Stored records

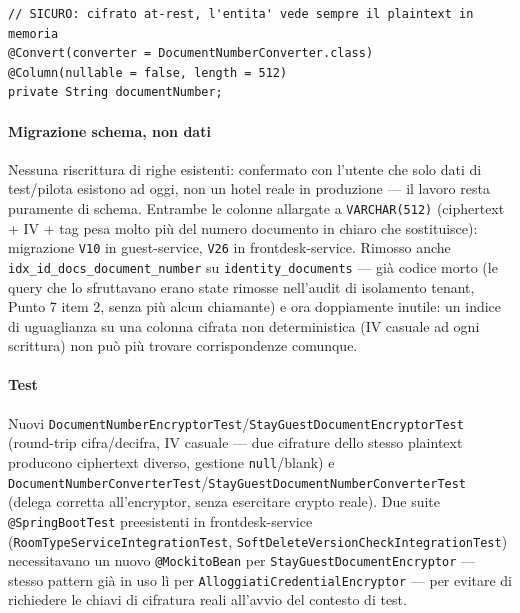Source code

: ﻿\documentclass[a4paper,12pt]{report}
\begin{document}
\begin{securebox}[title={IdentityDocument.java --- cifratura trasparente via converter (fix)}]
\begin{lstlisting}[style=java]
// SICURO: cifrato at-rest, l'entita' vede sempre il plaintext in memoria
@Convert(converter = DocumentNumberConverter.class)
@Column(nullable = false, length = 512)
private String documentNumber;
\end{lstlisting}
\end{securebox}

\paragraph{Migrazione schema, non dati}
Nessuna riscrittura di righe esistenti: confermato con l'utente che solo
dati di test/pilota esistono ad oggi, non un hotel reale in produzione ---
il lavoro resta puramente di schema. Entrambe le colonne allargate a
\texttt{VARCHAR(512)} (ciphertext + IV + tag pesa molto più del numero
documento in chiaro che sostituisce): migrazione \texttt{V10} in
guest-service, \texttt{V26} in frontdesk-service. Rimosso anche
\texttt{idx\_id\_docs\_document\_number} su \texttt{identity\_documents} ---
già codice morto (le query che lo sfruttavano erano state rimosse
nell'audit di isolamento tenant, Punto 7 item 2, senza più alcun chiamante)
e ora doppiamente inutile: un indice di uguaglianza su una colonna cifrata
non deterministica (IV casuale ad ogni scrittura) non può più trovare
corrispondenze comunque.

\paragraph{Test}
Nuovi \texttt{DocumentNumberEncryptorTest}/\texttt{StayGuestDocumentEncryptorTest}
(round-trip cifra/decifra, IV casuale --- due cifrature dello stesso
plaintext producono ciphertext diverso, gestione \texttt{null}/blank) e
\texttt{DocumentNumberConverterTest}/\texttt{StayGuestDocumentNumberConverterTest}
(delega corretta all'encryptor, senza esercitare crypto reale). Due
suite \texttt{@SpringBootTest} preesistenti in frontdesk-service
(\texttt{RoomTypeServiceIntegrationTest}, \texttt{SoftDeleteVersionCheckIntegrationTest})
necessitavano un nuovo \texttt{@MockitoBean} per
\texttt{StayGuestDocumentEncryptor} --- stesso pattern già in uso lì per
\texttt{AlloggiatiCredentialEncryptor} --- per evitare di richiedere le
chiavi di cifratura reali all'avvio del contesto di test.
\end{document}
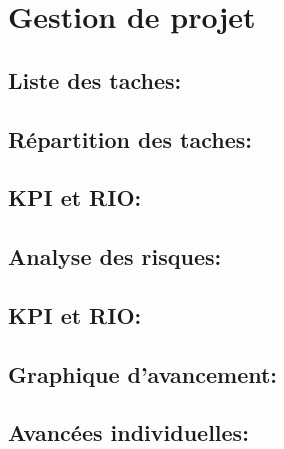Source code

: \documentclass[11pt]{article}
\begin{document}
\section{\textcolor{section}{Gestion de projet\\}}
\subsection*{\textcolor{sub_section}{Liste des taches:}}
\subsection*{\textcolor{sub_section}{Répartition des taches:}}
\subsection*{\textcolor{sub_section}{KPI et RIO:}}
\subsection*{\textcolor{sub_section}{Analyse des risques:}}
\subsection*{\textcolor{sub_section}{KPI et RIO:}}
\subsection*{\textcolor{sub_section}{Graphique d'avancement:}}
\subsection*{\textcolor{sub_section}{Avancées individuelles:}}
\end{document}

> **What needs to be done**: In the data above, tally the lines holding "reale" and answer with the figure only.

> **Result of this exercise**: 2